PROVIDED DATA -
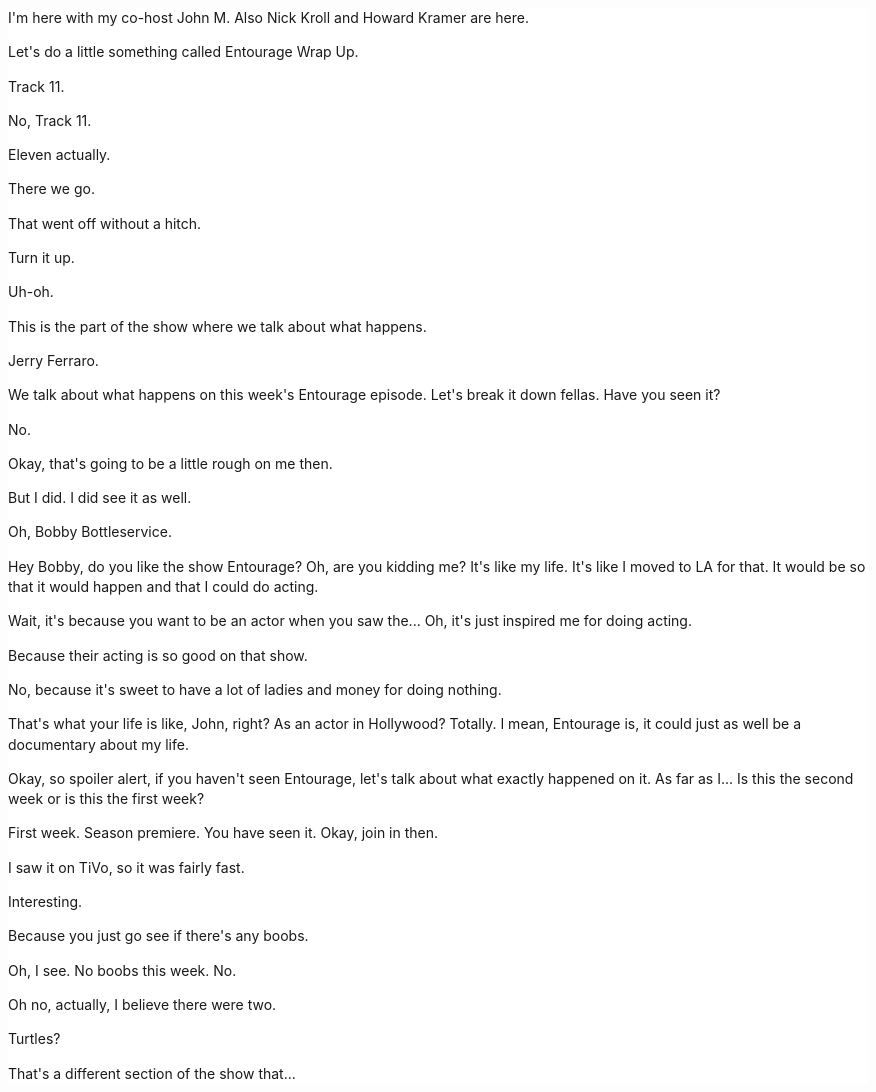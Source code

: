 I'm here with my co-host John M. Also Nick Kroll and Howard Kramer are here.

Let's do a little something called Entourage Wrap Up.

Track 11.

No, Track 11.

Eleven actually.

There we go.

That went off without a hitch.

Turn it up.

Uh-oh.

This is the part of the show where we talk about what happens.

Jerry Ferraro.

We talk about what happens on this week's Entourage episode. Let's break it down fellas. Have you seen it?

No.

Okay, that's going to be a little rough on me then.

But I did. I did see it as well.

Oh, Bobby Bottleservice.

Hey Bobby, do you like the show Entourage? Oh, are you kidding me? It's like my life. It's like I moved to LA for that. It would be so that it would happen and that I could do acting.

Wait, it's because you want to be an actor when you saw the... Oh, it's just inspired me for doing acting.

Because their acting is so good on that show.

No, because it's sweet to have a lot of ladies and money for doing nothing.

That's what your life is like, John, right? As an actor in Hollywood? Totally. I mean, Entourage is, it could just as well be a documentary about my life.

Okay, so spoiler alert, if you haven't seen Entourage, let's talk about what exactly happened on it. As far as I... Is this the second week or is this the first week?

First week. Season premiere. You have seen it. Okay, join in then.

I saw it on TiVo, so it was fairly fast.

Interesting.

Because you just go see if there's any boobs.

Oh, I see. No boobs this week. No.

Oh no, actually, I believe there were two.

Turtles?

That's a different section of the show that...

TASK DETAILS - Start at the line containing "Oh no, actually, I believe there were two." and print each line exactly until the listing ends, keeping the final line too.

WRITTEN SOLUTION -
Oh no, actually, I believe there were two.

Turtles?

That's a different section of the show that...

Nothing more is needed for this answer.